◆ **Task item**: Return all lines from the listing below in which the string "backend" occurs.
--- START ---
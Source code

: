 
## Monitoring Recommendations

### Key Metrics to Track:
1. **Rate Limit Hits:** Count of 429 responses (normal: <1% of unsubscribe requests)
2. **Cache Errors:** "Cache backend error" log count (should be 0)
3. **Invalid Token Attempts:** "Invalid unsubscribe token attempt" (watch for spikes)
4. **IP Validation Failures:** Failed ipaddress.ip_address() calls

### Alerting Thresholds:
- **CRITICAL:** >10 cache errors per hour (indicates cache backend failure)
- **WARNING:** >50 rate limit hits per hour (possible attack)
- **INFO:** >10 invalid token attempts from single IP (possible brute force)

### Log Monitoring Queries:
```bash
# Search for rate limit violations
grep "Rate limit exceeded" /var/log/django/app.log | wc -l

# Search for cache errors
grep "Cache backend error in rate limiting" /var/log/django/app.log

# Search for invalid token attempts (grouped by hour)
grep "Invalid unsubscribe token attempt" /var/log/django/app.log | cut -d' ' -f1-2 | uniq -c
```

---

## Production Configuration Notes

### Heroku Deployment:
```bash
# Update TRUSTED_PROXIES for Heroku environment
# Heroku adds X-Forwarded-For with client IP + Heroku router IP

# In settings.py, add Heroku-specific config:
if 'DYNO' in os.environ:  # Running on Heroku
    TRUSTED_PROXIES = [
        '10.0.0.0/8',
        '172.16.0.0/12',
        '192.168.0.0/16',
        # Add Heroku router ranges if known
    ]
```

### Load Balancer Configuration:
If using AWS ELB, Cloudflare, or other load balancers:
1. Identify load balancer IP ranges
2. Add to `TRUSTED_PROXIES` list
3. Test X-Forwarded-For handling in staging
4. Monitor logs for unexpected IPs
--- END ---
◆ **Written response**:
2. **Cache Errors:** "Cache backend error" log count (should be 0)
- **CRITICAL:** >10 cache errors per hour (indicates cache backend failure)
grep "Cache backend error in rate limiting" /var/log/django/app.log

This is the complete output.